The beginning for college can be both an exciting and terrifying prospect. To help ease your transition into college life, Shane Croghan explains how you can mind your mental health and well-being throughout the college year.
September is almost upon us and for a lot of people that means it’s finally time to embark on an exhilarating new adventure – college.
If you’re one of those people, then you’re probably excited and terrified in equal measure. College can be the best time of your life or, if you’re not quite ready for it, it can be the worst. 
For me, it’s been both at different points in my life. The first time around, it was completely overwhelming. I didn’t know how to cope and after two miserable years, I dropped out. 
Since then, I’ve gotten the help I needed, grown a lot and completed my undergraduate degree in a different college. 
So, while I may not be a professional by any means, I’ve learned a few things about minding your mental health during the difficult transition into college life. 
You’ve probably heard them all before, but it won’t hurt to remind yourself.
It can be tempting to live off takeaways and frozen pizzas, but in the long run you’ll regret it. Learning about diet, how to cook and shop, is vital to both your physical and mental well-being. 
Make a list and do a proper shop every week. College is expensive, so Lidl and Aldi will be your best friends. It’ll save you money and you’ll feel much better in the long run.
One of the most tried and tested methods of caring for your mental health is regular physical exercise. From joining the gym to taking up running, there are plenty of options. 
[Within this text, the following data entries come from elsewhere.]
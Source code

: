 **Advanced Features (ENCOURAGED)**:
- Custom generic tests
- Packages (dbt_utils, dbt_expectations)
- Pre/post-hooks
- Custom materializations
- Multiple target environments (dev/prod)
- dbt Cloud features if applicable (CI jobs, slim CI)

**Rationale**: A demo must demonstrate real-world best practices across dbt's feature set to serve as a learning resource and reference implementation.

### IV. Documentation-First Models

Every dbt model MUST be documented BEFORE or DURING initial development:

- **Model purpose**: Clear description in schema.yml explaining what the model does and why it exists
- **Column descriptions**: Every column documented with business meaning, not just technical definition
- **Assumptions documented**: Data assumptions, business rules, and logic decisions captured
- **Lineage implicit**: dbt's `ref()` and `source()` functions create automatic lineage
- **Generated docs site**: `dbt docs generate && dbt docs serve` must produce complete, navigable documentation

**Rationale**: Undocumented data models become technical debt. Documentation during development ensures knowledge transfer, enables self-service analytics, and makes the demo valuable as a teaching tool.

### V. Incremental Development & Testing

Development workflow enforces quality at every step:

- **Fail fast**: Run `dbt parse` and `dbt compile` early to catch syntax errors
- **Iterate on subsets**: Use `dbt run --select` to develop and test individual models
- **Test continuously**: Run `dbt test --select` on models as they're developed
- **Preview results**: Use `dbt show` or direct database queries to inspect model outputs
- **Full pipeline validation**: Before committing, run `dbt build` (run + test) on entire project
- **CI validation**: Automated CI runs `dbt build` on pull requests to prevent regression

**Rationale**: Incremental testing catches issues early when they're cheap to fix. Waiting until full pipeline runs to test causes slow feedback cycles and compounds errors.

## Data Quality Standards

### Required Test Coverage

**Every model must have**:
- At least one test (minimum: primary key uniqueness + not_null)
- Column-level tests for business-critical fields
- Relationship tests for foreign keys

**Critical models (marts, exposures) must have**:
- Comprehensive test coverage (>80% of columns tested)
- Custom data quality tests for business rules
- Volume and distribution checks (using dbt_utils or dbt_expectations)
It doesn’t even have to be anything intense, just getting out in the fresh air for a walk can alleviate stress and elevate your mood.
Alcohol & drugs
There’ll probably be the opportunity to go out drinking nearly every day of the week, but, as I’m sure you already know, that’s not a great idea. 
Alcohol and college go hand-in-hand, particularly in Ireland, but it shouldn’t be your only means of socialising. Alcohol is a depressant and your mental health will take a hit sooner rather than later if you over-indulge.
In a similar vein, college can be the first time many people are exposed to recreational drug use. 

The new-found freedom of living away from home, combined with the temptation to experiment, can be a dangerous cocktail indeed. 
It would be naive to assume that all students are going to avoid drug use completely, so if you must experiment, be informed and be careful.
If you’re not feeling well emotionally, then talk to someone about it. You’re not annoying anyone or burdening them by seeking out their help. 
Your friends and family care about you and, if anything, they’ll be flattered that you trust them with your innermost thoughts. 
Of course, sometimes friends and family can only do so much. If you feel like you’ve done all you can and you’re still struggling, then seek out professional help. 
Your GP can point you in the right direction and most, if not all, colleges should offer some sort of counselling service to get you on the right track.
Be really sound to yourself
I know as well as anybody that when you’re depressed, even the simplest tasks can seem Herculean. 
So don’t beat yourself up if you spend a day in bed watching endless reruns of Friends and gorging on pizza. 
As it long as it doesn’t become a habit, days like that can be rejuvenating. College can be overwhelming, stressful and difficult to adapt to, so be sure to take time to recharge when you need it.
So there you have it. These things probably seem pretty obvious, but with so much to take on-board while you transition into college life, it’s important to remember the basics. 
Mind your head and enjoy this exciting new chapter of your life.